Nathanson in August 2014 filed a lawsuit against Zimbabwe’s Home Affairs minister, the commissioner of the Zimbabwe Republic Police, the assistant commissioner of the Bulawayo Central Police Station and the leader of the ruling Zimbabwe African National Union-Patriotic Front (ZANU-PF) party’s Youth League who instigated her arrest.

A three-day hearing in Nathanson’s lawsuit took place in the Bulawayo High Court in 2017. The judge who ruled in Nathanson’s favor awarded her $400,000 in damages for what the Southern Africa Litigation Center, described as “unlawful arrest, malicious prosecution and emotional distress.”

A Zimbabwean law firm represented Nathanson in court.

OutRight Action International, a global LGBTQ advocacy group, in a press release notes Nathanson’s case is the first time Zimbabwe’s “judiciary has recognized that gender does not have to be either male or female.”

“I was really, really, really, really excited and really happy,” Nathanson on Saturday told the Blade during an interview at the LGBTQ Victory Fund’s annual International LGBTQ Leaders Conference that took place at the JW Marriott Hotel in downtown D.C. “I was elated.”

Nathanson granted asylum in US, works at Casa Ruby

The judge ruled in Nathanson’s favor less than a year after the U.S. granted her asylum because of persecution she suffered in Zimbabwe.

Nathanson, who now lives in Rockville, Md., is the assistant to the chief of staff at Casa Ruby.
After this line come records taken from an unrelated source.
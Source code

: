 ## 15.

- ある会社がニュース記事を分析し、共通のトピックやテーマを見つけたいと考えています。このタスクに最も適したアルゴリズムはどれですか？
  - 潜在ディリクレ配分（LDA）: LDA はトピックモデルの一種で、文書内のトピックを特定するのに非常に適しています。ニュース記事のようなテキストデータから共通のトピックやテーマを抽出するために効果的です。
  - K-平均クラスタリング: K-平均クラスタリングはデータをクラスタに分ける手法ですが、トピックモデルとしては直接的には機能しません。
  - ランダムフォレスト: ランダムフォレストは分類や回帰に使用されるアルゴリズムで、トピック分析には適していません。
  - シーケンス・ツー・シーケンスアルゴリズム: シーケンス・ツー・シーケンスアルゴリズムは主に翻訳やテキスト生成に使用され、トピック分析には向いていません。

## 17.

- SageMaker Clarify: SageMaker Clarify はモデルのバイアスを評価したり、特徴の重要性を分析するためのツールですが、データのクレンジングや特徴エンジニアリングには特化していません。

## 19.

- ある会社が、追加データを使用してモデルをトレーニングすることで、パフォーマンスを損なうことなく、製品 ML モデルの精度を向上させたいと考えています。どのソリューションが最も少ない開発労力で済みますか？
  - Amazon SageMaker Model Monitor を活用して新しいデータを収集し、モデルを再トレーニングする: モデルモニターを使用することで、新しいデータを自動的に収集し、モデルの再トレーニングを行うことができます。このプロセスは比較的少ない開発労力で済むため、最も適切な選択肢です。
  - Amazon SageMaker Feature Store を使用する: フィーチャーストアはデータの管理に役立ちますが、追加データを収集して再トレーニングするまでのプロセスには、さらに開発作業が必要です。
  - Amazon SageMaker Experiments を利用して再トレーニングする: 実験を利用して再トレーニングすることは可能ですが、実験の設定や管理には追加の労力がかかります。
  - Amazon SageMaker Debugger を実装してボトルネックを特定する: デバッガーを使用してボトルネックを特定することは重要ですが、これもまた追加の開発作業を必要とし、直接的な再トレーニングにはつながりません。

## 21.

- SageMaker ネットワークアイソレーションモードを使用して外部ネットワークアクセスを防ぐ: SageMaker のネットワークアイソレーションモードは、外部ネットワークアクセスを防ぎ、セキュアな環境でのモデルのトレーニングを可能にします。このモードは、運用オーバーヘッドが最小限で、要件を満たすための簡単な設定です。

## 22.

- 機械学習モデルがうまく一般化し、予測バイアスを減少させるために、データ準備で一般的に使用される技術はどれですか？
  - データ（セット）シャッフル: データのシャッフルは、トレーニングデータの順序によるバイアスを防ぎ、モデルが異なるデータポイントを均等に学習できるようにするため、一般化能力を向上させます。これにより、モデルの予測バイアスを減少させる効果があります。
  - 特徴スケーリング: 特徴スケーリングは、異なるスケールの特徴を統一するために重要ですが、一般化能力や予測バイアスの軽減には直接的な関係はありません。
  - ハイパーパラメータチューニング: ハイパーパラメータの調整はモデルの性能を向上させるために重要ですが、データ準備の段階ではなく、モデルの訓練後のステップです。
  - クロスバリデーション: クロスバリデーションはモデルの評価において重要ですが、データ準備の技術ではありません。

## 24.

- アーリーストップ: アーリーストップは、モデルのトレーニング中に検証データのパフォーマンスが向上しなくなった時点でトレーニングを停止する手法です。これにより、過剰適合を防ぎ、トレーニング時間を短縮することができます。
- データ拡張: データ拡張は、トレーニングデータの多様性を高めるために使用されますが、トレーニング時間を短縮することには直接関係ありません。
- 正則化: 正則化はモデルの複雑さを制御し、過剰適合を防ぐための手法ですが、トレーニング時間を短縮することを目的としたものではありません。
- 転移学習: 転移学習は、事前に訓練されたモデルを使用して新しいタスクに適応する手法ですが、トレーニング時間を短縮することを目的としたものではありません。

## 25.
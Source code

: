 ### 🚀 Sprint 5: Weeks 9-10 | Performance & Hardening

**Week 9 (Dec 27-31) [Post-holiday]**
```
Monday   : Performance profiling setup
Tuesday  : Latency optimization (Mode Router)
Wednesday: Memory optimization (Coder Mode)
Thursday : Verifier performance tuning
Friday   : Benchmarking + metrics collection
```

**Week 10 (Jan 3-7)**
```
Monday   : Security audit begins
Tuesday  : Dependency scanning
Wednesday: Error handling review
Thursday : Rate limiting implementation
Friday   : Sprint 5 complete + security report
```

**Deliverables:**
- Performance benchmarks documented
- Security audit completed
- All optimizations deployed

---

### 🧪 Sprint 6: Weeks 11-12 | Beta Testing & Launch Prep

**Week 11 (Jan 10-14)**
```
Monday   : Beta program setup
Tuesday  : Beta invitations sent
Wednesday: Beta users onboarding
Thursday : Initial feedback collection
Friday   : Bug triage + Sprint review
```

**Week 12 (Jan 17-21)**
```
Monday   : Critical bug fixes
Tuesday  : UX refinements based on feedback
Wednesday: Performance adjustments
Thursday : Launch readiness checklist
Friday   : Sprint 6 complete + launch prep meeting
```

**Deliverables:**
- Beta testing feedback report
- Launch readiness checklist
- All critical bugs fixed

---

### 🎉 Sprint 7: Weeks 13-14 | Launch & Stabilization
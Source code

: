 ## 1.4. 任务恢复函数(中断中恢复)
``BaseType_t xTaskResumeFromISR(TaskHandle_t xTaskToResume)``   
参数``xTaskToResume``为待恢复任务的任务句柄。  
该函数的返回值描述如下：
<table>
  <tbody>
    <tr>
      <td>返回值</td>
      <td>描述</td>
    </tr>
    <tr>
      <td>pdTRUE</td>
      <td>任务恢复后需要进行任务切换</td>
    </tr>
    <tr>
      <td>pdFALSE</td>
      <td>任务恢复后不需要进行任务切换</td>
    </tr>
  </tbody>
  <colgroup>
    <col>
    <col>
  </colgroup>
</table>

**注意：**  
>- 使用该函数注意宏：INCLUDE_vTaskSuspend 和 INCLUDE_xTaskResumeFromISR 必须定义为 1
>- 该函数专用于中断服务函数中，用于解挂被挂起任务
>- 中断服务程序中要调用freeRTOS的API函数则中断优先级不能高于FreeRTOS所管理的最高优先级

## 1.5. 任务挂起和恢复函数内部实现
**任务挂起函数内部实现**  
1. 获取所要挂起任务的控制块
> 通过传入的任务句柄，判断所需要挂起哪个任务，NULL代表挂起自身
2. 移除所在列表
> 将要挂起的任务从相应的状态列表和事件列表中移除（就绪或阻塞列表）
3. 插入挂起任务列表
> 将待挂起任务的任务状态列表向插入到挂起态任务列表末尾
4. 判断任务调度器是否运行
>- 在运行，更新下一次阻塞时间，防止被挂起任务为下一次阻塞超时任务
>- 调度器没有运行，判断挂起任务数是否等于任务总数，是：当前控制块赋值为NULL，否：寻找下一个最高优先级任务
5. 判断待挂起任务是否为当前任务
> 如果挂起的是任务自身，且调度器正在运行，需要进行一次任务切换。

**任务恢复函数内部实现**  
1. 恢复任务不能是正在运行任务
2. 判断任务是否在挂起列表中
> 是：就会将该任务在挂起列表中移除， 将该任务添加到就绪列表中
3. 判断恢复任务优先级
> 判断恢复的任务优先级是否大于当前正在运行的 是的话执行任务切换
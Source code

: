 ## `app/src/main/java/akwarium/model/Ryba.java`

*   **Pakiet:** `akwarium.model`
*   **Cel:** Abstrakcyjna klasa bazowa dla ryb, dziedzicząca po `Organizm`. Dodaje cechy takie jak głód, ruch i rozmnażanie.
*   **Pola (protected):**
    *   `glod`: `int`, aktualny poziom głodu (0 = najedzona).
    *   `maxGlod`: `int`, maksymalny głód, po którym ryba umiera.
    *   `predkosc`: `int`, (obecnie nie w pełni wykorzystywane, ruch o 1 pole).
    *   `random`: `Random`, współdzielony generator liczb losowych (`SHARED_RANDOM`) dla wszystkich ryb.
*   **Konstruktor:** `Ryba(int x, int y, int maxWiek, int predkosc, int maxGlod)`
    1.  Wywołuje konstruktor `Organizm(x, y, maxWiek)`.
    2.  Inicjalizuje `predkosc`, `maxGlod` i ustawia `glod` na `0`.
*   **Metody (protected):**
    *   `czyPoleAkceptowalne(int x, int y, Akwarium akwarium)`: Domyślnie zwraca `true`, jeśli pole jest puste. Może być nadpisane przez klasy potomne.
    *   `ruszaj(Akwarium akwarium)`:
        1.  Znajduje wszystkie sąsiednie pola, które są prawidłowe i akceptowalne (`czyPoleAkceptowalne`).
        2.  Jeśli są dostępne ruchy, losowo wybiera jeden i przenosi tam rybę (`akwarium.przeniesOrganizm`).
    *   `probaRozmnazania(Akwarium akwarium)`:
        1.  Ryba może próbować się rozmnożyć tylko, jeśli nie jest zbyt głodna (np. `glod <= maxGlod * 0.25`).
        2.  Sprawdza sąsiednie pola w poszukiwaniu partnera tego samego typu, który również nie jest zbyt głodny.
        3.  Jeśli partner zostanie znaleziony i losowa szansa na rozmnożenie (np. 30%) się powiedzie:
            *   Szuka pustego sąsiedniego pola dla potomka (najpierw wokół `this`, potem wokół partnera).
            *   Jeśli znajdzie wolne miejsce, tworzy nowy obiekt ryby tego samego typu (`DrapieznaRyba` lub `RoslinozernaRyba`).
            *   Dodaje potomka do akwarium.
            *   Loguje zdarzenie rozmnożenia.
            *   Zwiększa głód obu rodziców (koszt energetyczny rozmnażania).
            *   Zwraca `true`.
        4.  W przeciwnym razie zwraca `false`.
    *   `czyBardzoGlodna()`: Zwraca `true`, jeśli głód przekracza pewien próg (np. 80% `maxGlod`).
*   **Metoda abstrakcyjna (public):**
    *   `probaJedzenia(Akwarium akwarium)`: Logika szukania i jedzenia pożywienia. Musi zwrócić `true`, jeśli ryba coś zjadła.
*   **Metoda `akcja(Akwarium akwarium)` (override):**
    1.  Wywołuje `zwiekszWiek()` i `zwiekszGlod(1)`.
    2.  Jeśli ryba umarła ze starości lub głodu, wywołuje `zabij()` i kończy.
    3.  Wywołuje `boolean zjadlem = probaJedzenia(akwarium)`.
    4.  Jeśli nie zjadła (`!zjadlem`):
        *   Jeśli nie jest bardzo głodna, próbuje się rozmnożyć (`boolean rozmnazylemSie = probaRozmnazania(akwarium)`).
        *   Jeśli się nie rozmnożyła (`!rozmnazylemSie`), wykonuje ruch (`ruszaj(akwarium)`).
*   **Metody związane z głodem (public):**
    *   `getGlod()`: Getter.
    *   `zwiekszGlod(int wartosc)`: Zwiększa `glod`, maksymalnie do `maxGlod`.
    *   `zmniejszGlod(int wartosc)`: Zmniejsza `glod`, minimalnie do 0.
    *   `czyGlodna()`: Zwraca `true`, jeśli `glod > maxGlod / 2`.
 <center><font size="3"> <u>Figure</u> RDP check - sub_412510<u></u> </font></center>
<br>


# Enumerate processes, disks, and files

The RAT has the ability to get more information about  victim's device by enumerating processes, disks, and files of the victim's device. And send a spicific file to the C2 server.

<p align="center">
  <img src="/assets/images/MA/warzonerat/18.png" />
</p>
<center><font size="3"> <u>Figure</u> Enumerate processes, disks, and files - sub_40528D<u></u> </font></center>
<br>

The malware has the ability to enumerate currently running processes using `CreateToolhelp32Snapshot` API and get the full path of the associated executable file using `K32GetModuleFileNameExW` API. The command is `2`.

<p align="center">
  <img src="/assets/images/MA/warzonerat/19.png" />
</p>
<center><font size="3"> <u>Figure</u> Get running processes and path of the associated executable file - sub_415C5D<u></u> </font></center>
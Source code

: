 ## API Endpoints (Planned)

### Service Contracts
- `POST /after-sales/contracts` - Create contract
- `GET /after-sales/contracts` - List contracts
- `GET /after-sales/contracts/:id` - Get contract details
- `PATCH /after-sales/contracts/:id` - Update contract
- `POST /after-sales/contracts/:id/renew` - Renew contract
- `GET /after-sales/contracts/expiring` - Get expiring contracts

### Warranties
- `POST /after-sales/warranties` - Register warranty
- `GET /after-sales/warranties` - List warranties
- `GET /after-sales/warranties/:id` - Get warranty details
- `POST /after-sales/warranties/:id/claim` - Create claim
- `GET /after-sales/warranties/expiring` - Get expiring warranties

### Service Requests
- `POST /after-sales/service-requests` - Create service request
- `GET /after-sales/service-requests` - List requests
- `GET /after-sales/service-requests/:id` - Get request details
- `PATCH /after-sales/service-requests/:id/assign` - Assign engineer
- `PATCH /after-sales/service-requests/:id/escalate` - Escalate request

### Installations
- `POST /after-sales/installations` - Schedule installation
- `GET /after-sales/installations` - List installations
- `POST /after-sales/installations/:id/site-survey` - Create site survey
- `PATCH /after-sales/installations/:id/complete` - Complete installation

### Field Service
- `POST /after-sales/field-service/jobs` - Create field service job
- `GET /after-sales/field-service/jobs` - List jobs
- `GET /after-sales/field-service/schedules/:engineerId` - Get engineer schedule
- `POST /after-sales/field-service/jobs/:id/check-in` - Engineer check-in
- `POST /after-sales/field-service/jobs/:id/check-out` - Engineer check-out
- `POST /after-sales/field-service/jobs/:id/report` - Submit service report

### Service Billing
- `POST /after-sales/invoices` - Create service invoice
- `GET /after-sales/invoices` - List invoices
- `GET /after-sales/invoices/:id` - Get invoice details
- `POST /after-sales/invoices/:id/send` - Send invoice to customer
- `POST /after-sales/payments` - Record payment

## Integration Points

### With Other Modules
OutRight Action International in September announced Nathanson had been named to its board of directors.

“There is hope,” said Nathanson when the Blade asked her about the impact of her case. “If you’re resilient and you stand up for what is right and you don’t give up and you are like a pit bull with your teeth stuck in something and you don’t ever let go, something gives and at the end you win.”

Nathanson added her case is “about the judgment and the principle” and not the financial settlement.

“I now know that I’ve changed the lives of millions and millions of other people by taking this one step,” she said.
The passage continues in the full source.